> WHAT YOU WILL DO: Return only the lines from the top of the data down to the one that holds "incrementing of \hyperref[regdesc:MHPMCOUNTER13]", both included, without any pictures.

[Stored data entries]
============================================================

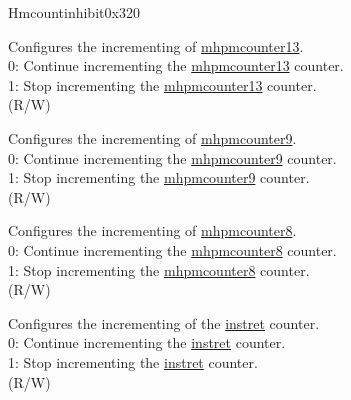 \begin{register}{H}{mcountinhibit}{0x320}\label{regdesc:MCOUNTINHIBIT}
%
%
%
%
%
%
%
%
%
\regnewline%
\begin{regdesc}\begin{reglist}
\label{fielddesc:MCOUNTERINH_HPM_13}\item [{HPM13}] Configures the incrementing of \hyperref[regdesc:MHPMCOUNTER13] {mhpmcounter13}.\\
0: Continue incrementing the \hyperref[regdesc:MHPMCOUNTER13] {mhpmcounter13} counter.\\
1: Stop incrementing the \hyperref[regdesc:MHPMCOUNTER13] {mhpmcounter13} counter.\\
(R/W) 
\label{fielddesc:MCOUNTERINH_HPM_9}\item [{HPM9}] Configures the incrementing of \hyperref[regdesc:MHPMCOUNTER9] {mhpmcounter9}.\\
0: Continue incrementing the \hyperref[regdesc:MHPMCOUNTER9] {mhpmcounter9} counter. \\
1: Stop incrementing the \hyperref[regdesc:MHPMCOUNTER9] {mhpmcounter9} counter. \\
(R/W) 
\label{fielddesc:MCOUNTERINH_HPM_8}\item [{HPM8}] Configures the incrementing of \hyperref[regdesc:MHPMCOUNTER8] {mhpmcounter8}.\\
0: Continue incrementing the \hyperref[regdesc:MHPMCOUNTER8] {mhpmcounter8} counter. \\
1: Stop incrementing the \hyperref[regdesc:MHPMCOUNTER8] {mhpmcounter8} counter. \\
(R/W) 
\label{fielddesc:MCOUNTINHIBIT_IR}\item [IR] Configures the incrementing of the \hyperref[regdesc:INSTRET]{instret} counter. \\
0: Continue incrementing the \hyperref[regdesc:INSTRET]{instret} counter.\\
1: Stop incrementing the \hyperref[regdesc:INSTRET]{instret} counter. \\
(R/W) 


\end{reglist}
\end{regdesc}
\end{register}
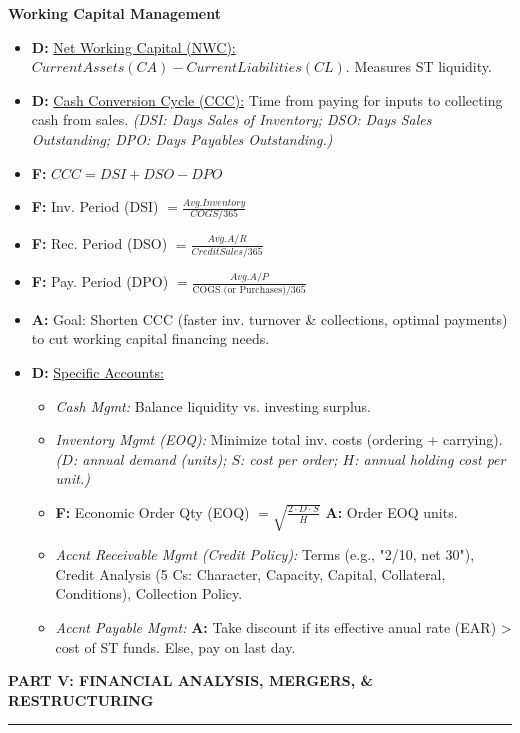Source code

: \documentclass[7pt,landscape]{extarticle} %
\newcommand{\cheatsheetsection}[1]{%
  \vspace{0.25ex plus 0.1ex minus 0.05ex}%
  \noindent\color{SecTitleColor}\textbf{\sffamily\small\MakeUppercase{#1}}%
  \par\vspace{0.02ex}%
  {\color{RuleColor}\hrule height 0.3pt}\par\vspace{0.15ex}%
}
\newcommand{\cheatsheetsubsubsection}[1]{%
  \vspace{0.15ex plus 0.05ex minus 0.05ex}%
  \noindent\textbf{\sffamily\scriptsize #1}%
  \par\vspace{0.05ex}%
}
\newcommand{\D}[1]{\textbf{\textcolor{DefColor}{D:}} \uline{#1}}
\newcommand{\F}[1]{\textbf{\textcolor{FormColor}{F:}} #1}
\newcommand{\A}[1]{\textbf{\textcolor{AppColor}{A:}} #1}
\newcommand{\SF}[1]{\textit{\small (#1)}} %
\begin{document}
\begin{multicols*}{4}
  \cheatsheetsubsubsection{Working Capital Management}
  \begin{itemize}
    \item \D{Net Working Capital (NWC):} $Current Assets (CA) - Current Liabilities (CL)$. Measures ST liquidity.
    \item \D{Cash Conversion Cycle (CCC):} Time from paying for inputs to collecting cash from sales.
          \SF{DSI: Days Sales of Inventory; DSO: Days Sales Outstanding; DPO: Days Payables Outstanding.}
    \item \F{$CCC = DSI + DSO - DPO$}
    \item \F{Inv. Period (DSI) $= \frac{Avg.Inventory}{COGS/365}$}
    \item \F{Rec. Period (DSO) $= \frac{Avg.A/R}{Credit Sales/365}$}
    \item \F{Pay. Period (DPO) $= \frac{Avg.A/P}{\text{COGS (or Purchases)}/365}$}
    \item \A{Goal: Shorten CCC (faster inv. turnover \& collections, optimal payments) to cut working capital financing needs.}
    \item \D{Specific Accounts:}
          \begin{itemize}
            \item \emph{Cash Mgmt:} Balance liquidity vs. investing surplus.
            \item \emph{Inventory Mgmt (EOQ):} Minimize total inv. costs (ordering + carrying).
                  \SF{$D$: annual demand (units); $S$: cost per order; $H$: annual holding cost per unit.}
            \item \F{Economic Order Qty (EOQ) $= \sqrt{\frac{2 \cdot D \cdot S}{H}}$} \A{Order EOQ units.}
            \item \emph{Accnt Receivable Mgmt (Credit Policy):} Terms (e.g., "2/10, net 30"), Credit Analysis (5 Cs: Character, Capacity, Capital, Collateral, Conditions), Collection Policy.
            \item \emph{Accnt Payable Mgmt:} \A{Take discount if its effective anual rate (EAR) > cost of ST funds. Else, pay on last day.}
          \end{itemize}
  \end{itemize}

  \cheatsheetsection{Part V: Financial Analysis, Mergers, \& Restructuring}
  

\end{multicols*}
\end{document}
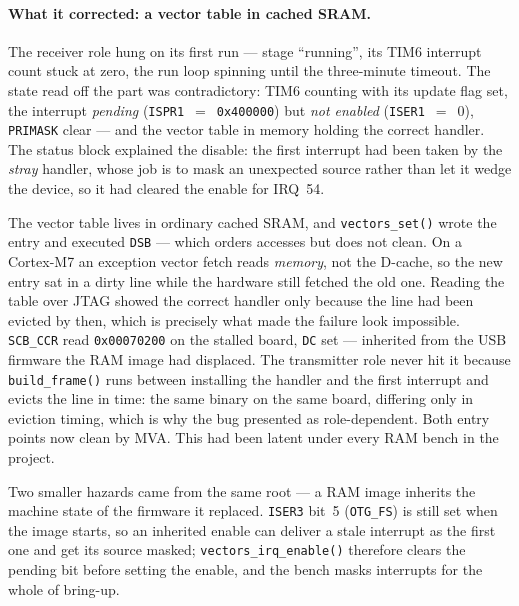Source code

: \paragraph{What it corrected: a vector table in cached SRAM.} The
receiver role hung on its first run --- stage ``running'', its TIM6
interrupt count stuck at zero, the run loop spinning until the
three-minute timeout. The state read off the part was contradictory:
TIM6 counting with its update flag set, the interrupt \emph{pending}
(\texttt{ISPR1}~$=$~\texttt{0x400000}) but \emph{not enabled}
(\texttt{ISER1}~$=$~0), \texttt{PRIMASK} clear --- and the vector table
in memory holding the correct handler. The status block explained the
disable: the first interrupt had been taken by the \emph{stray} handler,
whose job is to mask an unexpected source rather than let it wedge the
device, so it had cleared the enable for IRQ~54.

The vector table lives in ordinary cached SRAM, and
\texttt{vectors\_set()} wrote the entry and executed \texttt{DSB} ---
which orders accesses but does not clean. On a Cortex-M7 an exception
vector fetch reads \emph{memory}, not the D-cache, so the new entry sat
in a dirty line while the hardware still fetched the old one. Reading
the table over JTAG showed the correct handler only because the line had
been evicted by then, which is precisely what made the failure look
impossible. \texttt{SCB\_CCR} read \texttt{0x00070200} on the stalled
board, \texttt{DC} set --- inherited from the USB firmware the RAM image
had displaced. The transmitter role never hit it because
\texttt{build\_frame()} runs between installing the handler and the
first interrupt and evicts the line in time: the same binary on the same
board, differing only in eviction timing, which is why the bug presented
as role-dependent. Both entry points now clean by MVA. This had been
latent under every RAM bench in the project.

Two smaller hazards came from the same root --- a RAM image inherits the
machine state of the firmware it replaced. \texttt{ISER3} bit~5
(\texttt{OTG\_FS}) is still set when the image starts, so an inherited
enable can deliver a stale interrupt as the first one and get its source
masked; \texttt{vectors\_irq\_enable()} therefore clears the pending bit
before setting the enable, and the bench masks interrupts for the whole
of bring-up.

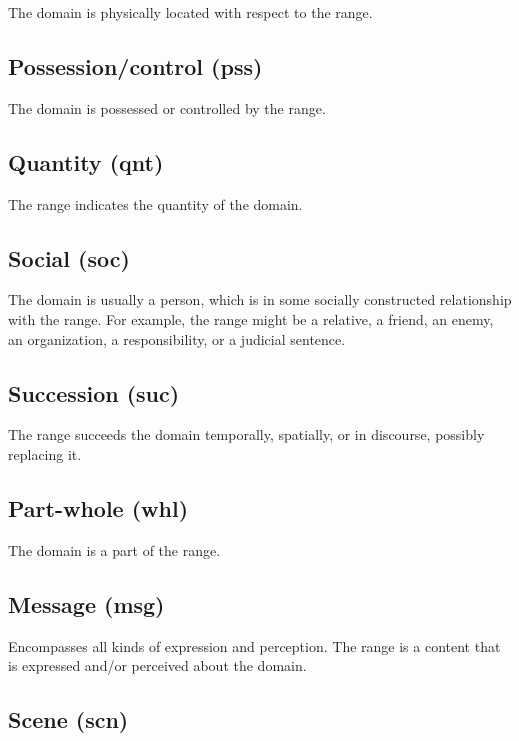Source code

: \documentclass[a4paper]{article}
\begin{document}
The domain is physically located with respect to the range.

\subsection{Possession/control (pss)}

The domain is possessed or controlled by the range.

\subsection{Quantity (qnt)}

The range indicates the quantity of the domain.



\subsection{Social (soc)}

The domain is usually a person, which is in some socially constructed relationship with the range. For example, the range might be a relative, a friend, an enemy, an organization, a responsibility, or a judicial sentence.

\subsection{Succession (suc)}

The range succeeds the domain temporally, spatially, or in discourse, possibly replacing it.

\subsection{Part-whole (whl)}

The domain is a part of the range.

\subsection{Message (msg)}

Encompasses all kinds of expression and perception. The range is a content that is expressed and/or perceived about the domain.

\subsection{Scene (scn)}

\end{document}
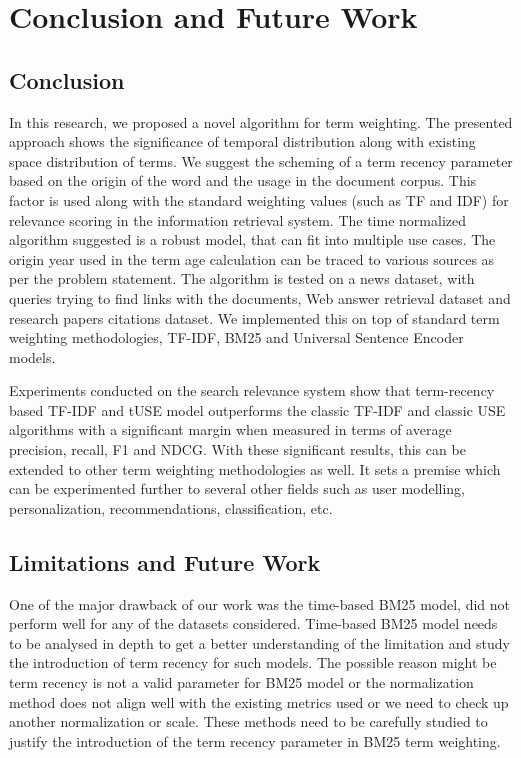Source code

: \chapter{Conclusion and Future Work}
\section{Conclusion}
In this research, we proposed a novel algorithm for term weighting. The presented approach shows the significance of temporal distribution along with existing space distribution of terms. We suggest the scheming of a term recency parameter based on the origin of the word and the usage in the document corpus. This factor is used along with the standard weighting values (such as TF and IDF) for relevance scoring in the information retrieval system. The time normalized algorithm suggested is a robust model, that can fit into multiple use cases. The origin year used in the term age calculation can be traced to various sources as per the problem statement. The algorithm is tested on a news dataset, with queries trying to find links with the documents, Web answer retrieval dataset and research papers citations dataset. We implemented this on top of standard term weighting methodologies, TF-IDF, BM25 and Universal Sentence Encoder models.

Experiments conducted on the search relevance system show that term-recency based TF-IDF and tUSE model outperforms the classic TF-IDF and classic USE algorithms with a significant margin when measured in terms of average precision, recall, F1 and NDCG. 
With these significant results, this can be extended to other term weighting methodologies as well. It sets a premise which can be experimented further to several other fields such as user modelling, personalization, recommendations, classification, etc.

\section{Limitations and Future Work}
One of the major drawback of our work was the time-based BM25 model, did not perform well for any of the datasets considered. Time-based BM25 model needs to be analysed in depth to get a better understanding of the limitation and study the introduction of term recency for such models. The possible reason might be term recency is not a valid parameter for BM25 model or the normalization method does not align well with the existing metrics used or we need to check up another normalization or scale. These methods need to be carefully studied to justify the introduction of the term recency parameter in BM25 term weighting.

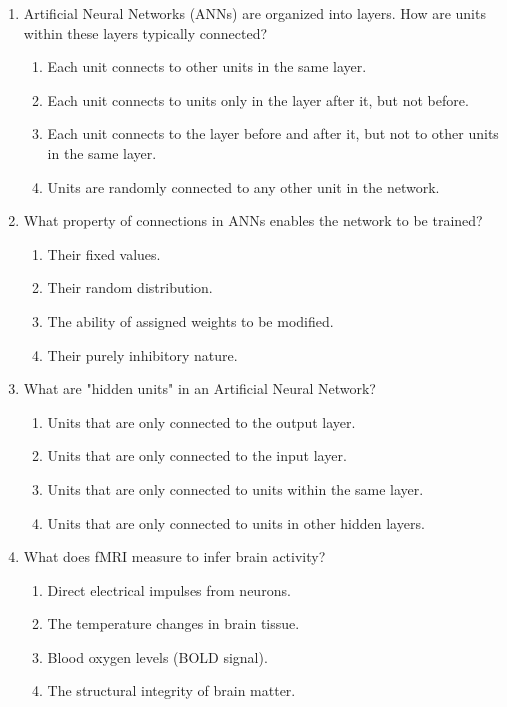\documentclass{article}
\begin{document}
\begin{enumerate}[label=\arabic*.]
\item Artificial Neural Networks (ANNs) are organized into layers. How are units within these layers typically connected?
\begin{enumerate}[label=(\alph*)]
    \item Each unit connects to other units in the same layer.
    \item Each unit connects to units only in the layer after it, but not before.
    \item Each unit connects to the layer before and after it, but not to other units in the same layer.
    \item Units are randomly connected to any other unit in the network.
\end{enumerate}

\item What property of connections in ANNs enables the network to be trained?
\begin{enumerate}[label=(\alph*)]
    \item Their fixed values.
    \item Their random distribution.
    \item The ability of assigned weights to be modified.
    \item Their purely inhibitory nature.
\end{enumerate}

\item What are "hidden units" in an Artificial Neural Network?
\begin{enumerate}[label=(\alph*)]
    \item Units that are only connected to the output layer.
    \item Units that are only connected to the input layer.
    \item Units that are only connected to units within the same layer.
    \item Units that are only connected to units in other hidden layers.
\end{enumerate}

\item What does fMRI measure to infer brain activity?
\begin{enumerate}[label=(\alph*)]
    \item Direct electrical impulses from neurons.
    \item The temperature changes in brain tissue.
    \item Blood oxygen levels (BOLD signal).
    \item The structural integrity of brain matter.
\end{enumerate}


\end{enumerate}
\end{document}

============================================================

> ANSWER BOX:
 \begin{register}{H}{mcountinhibit}{0x320}\label{regdesc:MCOUNTINHIBIT}
%
%
%
%
%
%
%
%
%
\regnewline%
\begin{regdesc}\begin{reglist}
\label{fielddesc:MCOUNTERINH_HPM_13}\item [{HPM13}] Configures the incrementing of \hyperref[regdesc:MHPMCOUNTER13] {mhpmcounter13}.\\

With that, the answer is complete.